Sunday, February 5, 2012

Crepe Day 2012!

Many of you may not be aware that many French celebrate February 2nd each year by making crepes!  Nevertheless, it happens every year in our house!  In France, February 2nd is a holiday called La Chandeleur or Candlemas.  According to a few online resources, the history of making crepes on this holiday goes all the way back to the hight of the Roman Empire.  I've also read that it's the holiday that celebrates the presentation of Jesus at the Temple.  It was said to be 40 days after His birth.  How crepes come into this equation is another question altogether. . .

However, it appears that this day is celebrated in some form or another all over the world and it seems to be a day to predict the future in many Western countries.  In France, they eat crepes in the evening and the crepe chef holds a coin in one hand while flipping the crepe.  If he is able to complete the task without destroying the crepe, then it is good fortune throughout the year.

Our family does not prescribe to the theory that it brings us any good fortune, but we love an excuse to make crepes!  So, I decided many years ago (after researching some crepe recipes online) that I would make this a family tradition in our home and we try to share the tradition with friends each year.

This year, my hubby is out of town, but both of my neighbors and their children came over after dinner to celebrate crepe day with us!  We typically set up a dessert crepe bar with the following: sliced strawberries and any other fruit we have, nutella, mini chocolate chips, carmel sauce, chocolate sauce, homemade whipped cream, powdered sugar and white granulated sugar!  My favorite crepe is hot off the stove with white sugar sprinkled delicately over the whole crepe and a thin line of carmel sauce drizzled down the middle!  Heavenly!  I like to taste the flavor of the crepe and I find that if I put too much in it, it's a mess and I completely miss the flavor of the crepe itself!

Jean-Luc's Crepes

1 1/2 cups AP flour
3 tbls. granulated sugar
1/4 tsp. salt
1 3/4 cup Whole milk
4 medium eggs
2 tbls. oil
1 tsp. almond extract
1 tsp. vanilla extract
Juice from 1/2 orange, freshly squeezed
Zest from 1/2 orange

Mix flour, sugar and salt in small bowl and set aside.

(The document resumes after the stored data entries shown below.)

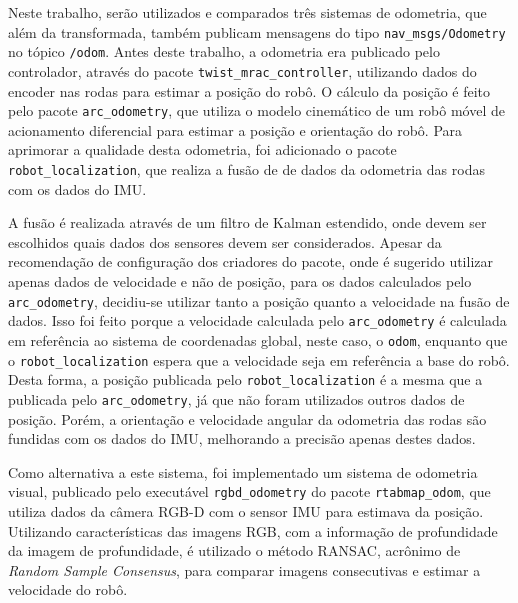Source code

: \documentclass[repeatfields,xlists,xpacks,oneside,yearsonly]{ufrgscca}
\begin{document}
Neste trabalho, serão utilizados e comparados três sistemas de odometria,
que além da transformada, também publicam mensagens do tipo
\texttt{nav\_msgs/Odometry} no tópico \texttt{/odom}.
Antes deste trabalho, a odometria era publicado pelo controlador,
através do pacote \texttt{twist\_mrac\_controller}, utilizando
dados do encoder nas rodas para estimar a posição do robô.
O cálculo da posição é feito pelo pacote \texttt{arc\_odometry}, que utiliza
o modelo cinemático de um robô móvel de acionamento diferencial
para estimar a posição e orientação do robô.
Para aprimorar a qualidade desta odometria, foi adicionado o pacote
\texttt{robot\_localization}, que realiza a fusão de
de dados da odometria das rodas com os dados do IMU.

A fusão é realizada através de um filtro de Kalman estendido, onde devem
ser escolhidos quais dados dos sensores devem ser considerados.
Apesar da recomendação de configuração dos criadores do pacote, onde é
sugerido utilizar apenas dados de velocidade e não de posição,
para os dados calculados pelo \texttt{arc\_odometry}, decidiu-se utilizar
tanto a posição quanto a velocidade na fusão de dados.
Isso foi feito porque a velocidade calculada pelo \texttt{arc\_odometry}
é calculada em referência ao sistema de coordenadas global, neste caso, o \texttt{odom},
enquanto que o \texttt{robot\_localization} espera que a velocidade seja em referência
a base do robô.
Desta forma, a posição publicada pelo \texttt{robot\_localization} é a mesma que a
publicada pelo \texttt{arc\_odometry}, já que não foram utilizados outros dados de posição.
Porém, a orientação e velocidade angular da odometria das rodas são fundidas com os dados
do IMU, melhorando a precisão apenas destes dados.


Como alternativa a este sistema, foi implementado um sistema de odometria visual,
publicado pelo executável \texttt{rgbd\_odometry} do pacote
\texttt{rtabmap\_odom}, que utiliza dados da câmera RGB-D com
o sensor IMU para estimava da posição.
Utilizando
características das imagens RGB, com a informação de profundidade
da imagem de profundidade, é utilizado o método RANSAC, acrônimo de
\textit{Random Sample Consensus}, para comparar imagens consecutivas e estimar
a velocidade do robô.
\end{document}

Mix remaining wet ingredients in large bowl. Add dry ingredients to milk mixture with a whisk. Mix well. Let sit (covered) in a cooler or refrigerator overnight (4 hours min, but can be used immediately if necessary). Add milk to mixture it more thinning is needed after sitting overnight.

To cook the crepes, heat a medium to large skillet to medium (I use #6 on my stovetop).  Grab a flexible, flat spatula and fill a small plate with a thin layer of oil to grease the pan.  We dip the spatula in the oil and spread a thin layer of oil all over the pan while heating.  Use a 1/3 or 1/2 measuring cup (depends on the size of your skillet) to pour the batter into the pan.  Quickly move the pan around so that the batter evenly covers the entire surface, so that there are no holes and it should be a fairly thin layer.  When it appears that the batter is setting and you can gently lift the edges of the crepe, you can use the spatula to flip the entire crepe over in the pan.  Allow it to cook just a minute longer and it's ready to be decorated and eaten immediately!  Repeat for more deliciousness! 

This yield enough for a family of 4-6, but I would recommend doubling for an more.  When we have large family gatherings, I've been known to triple this recipe!  It's wonderful!